James Joyce’s Ulysses was a major literary event well before its publication. Seven years in the writing, the novel was recognized for its beauty and originality when it began appearing in serial form in a U.S. literary magazine, only to be confiscated when a court found it unprintably obscene. But because Joyce was stubborn and his patrons generous, Ulysses found its way into print in Paris in 1922, the wonder year of international modernism. Since then, it has inspired dozens of adaptations, prompted many hundreds of scholarly studies, and launched thousands of literary pilgrimages to Dublin, where readers retrace the steps of Joyce’s characters in their latter-day reenactment of Homer’s Odyssey.

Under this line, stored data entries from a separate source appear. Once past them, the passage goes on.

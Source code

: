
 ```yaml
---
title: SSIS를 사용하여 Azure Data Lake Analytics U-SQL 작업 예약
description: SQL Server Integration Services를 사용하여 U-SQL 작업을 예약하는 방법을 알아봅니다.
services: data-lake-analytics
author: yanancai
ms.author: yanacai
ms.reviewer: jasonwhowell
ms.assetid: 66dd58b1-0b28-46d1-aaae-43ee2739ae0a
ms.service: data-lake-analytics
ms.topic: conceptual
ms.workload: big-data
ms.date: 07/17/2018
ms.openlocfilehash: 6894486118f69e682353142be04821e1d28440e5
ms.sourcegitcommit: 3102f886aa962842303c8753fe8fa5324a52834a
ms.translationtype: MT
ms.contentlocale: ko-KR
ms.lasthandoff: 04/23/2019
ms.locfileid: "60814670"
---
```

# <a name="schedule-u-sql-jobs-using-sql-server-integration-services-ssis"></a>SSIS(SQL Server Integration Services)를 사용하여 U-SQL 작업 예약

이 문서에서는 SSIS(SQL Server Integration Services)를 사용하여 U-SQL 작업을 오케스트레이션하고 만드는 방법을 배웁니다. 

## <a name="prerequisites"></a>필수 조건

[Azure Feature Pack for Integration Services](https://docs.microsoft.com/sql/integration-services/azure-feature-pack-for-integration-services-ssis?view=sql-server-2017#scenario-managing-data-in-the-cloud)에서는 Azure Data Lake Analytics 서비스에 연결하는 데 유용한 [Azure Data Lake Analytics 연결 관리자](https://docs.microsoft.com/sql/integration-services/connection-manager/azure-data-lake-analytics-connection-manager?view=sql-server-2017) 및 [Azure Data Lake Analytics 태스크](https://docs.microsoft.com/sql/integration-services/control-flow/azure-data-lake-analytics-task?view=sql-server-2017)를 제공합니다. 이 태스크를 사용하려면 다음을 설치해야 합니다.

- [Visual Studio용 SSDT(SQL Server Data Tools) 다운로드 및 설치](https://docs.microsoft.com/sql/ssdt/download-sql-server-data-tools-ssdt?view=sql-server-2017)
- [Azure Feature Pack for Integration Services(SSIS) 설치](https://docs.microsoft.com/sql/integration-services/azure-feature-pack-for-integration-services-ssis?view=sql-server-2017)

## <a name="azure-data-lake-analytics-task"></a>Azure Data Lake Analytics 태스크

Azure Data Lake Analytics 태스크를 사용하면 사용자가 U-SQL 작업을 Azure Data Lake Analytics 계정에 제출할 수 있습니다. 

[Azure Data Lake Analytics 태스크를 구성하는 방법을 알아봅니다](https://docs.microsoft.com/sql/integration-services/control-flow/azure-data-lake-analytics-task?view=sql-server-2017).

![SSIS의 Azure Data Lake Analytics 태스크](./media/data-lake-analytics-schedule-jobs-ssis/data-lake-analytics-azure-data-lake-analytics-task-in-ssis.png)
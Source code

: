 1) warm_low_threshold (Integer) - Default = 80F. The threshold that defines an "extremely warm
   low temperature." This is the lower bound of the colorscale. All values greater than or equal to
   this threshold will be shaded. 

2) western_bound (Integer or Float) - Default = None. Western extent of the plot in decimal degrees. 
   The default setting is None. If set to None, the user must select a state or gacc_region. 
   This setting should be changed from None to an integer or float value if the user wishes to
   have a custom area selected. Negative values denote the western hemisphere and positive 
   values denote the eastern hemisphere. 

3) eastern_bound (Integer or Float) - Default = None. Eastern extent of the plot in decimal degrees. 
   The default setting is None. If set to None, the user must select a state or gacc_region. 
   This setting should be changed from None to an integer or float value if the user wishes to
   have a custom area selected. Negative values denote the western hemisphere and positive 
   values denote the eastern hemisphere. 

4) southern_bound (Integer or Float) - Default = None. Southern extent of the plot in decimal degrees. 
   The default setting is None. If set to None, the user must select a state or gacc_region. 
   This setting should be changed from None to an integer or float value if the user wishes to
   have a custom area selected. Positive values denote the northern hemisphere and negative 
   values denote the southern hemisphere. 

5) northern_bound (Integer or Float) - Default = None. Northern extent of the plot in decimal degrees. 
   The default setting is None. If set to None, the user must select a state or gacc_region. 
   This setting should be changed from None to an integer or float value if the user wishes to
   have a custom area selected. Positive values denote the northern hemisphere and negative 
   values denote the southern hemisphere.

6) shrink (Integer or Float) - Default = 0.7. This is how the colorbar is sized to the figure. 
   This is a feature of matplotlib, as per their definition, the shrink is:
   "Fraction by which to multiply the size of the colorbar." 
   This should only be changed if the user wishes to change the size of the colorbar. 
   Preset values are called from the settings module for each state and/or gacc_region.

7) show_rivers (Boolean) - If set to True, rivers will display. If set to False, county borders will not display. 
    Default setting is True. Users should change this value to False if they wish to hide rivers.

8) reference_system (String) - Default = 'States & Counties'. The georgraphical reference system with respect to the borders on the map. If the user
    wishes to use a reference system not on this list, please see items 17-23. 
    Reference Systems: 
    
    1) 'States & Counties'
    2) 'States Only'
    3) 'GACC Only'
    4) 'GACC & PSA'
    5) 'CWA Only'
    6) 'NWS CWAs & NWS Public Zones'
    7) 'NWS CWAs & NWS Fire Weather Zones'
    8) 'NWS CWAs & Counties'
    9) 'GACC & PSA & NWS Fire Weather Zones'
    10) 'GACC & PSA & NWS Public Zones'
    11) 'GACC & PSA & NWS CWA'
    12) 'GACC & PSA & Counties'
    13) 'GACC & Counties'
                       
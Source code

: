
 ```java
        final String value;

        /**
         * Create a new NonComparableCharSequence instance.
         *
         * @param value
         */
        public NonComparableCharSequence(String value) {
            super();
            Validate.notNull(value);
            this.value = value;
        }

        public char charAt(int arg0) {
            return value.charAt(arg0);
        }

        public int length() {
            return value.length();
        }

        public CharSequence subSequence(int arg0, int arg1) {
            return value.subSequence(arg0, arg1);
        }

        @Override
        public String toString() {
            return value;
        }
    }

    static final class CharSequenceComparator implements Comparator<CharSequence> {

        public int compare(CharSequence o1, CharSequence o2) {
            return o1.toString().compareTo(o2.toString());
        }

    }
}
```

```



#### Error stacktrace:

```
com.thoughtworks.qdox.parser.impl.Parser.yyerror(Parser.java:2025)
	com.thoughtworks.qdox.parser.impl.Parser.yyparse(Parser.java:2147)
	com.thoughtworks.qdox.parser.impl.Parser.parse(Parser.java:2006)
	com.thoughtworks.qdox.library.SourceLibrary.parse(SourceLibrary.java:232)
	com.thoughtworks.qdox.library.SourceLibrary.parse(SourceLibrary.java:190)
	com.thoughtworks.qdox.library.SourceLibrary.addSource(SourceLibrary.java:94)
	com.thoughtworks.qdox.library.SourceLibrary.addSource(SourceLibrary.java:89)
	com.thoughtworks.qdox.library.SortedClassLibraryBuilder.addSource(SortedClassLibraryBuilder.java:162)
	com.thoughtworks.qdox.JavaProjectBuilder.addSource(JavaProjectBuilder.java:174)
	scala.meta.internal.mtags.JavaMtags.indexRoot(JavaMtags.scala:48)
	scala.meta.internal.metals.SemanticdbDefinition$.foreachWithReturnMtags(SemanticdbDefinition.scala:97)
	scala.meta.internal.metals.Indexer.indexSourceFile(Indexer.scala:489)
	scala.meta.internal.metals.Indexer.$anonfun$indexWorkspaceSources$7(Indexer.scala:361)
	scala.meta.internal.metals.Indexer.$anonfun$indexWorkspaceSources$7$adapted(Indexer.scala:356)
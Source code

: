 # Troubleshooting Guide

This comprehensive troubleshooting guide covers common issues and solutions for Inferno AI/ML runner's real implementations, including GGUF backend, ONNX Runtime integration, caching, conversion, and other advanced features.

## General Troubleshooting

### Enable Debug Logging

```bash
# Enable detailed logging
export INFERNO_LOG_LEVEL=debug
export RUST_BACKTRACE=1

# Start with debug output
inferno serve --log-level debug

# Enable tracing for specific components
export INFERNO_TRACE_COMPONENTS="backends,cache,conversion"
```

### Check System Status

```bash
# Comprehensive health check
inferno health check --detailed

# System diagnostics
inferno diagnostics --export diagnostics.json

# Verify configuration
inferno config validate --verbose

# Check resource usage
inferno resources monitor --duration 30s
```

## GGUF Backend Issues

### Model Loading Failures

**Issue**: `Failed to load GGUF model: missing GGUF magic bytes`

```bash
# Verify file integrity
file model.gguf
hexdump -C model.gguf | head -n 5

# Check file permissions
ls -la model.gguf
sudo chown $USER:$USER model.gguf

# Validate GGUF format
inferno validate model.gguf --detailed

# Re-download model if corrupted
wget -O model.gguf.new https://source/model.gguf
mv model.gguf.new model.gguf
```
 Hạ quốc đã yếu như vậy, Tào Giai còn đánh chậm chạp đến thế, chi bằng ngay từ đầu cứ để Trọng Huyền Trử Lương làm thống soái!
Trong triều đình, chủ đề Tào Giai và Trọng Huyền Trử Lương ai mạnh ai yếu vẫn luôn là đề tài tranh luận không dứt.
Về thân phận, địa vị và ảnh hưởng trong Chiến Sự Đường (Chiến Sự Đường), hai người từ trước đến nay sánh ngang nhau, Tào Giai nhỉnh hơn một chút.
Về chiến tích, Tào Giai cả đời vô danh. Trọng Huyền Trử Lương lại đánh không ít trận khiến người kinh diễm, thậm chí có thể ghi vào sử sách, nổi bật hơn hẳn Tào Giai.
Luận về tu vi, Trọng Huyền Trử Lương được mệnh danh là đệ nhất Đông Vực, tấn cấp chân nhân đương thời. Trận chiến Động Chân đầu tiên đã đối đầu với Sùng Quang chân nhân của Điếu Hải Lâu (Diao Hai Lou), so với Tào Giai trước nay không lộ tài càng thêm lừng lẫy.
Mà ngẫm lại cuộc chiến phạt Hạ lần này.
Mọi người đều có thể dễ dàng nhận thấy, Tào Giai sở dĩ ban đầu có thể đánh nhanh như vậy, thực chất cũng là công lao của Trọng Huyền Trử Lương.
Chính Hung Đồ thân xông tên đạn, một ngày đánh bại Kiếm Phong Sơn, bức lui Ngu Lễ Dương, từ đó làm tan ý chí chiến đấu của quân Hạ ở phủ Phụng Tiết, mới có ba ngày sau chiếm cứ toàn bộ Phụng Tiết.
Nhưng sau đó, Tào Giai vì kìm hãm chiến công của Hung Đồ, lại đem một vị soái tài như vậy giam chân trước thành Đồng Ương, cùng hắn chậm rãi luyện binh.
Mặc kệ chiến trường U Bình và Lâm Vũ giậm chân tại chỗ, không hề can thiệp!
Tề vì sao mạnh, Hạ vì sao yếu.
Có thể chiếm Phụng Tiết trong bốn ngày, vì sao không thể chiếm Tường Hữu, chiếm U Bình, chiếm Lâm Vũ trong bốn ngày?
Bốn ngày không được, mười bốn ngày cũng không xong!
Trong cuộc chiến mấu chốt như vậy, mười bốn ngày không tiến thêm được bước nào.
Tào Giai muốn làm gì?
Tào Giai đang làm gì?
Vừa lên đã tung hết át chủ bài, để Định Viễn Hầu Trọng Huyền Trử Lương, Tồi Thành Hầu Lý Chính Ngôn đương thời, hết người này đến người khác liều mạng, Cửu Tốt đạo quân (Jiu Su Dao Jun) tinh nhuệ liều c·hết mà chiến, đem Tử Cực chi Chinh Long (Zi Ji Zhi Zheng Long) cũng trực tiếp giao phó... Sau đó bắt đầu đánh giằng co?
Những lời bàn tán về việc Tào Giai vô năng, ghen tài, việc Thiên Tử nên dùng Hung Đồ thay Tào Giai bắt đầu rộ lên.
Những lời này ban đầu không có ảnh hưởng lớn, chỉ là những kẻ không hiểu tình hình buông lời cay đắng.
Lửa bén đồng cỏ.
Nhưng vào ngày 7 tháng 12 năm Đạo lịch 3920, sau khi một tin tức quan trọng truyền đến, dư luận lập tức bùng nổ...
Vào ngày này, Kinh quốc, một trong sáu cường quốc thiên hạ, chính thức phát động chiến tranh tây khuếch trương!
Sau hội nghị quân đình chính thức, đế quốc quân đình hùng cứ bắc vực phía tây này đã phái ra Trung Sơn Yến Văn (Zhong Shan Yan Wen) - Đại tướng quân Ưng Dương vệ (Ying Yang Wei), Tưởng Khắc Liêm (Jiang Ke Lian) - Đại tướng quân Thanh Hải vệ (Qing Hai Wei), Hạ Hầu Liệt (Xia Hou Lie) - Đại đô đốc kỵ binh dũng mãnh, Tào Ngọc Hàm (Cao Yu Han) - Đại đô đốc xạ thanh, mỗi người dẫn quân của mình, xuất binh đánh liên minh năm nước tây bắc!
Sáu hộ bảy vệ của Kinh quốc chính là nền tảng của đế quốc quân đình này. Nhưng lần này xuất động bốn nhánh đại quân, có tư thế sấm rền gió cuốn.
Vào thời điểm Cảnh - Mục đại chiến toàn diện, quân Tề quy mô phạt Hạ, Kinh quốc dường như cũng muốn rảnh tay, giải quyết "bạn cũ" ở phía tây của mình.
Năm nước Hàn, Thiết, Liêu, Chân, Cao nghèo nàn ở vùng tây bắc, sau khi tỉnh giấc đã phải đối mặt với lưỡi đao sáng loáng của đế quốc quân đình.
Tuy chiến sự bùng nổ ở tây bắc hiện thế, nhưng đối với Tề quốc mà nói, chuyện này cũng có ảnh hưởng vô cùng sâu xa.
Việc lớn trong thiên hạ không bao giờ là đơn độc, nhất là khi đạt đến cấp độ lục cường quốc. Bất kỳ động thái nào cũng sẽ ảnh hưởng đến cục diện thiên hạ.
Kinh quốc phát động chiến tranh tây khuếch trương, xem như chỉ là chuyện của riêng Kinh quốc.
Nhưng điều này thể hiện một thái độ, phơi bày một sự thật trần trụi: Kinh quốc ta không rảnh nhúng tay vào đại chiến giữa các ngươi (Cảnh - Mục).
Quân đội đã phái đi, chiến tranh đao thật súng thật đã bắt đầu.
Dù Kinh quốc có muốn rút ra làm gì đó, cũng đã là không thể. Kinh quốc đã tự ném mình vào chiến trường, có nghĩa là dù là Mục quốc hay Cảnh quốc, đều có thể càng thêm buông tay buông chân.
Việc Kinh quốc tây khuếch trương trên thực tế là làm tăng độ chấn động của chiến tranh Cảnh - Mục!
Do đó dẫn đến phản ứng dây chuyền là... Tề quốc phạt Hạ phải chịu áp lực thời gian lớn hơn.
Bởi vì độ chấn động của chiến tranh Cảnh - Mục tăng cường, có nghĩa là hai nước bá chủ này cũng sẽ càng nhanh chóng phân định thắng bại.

“Joyce’s Ulysses: Making Readings” is the first in a new range of English Department courses called Critical-Creative Approaches. We’ll devote the first ten weeks of the semester to reading Joyce’s novel alongside selected criticism and adaptations in a variety of media. Classroom discussion, mini-lectures, and student glosses will form the basis of this part of the course. We’ll spend the final month of the course collaboratively making readings of Ulysses—conceiving and producing hybrid creative-critical projects that engage with the novel in some way other than conventional analysis. You might co-write an apocryphal episode, complete with schema and annotations. You might produce a film or stage adaptation of an episode that benefits from your readings in Joyce criticism. Or you might devise some other approach entirely. Our co-instructor and primary consultant on the final projects will be Rob Berry, the artist behind Ulysses Seen, the internationally acclaimed digital comics adaptation of Joyce’s novel.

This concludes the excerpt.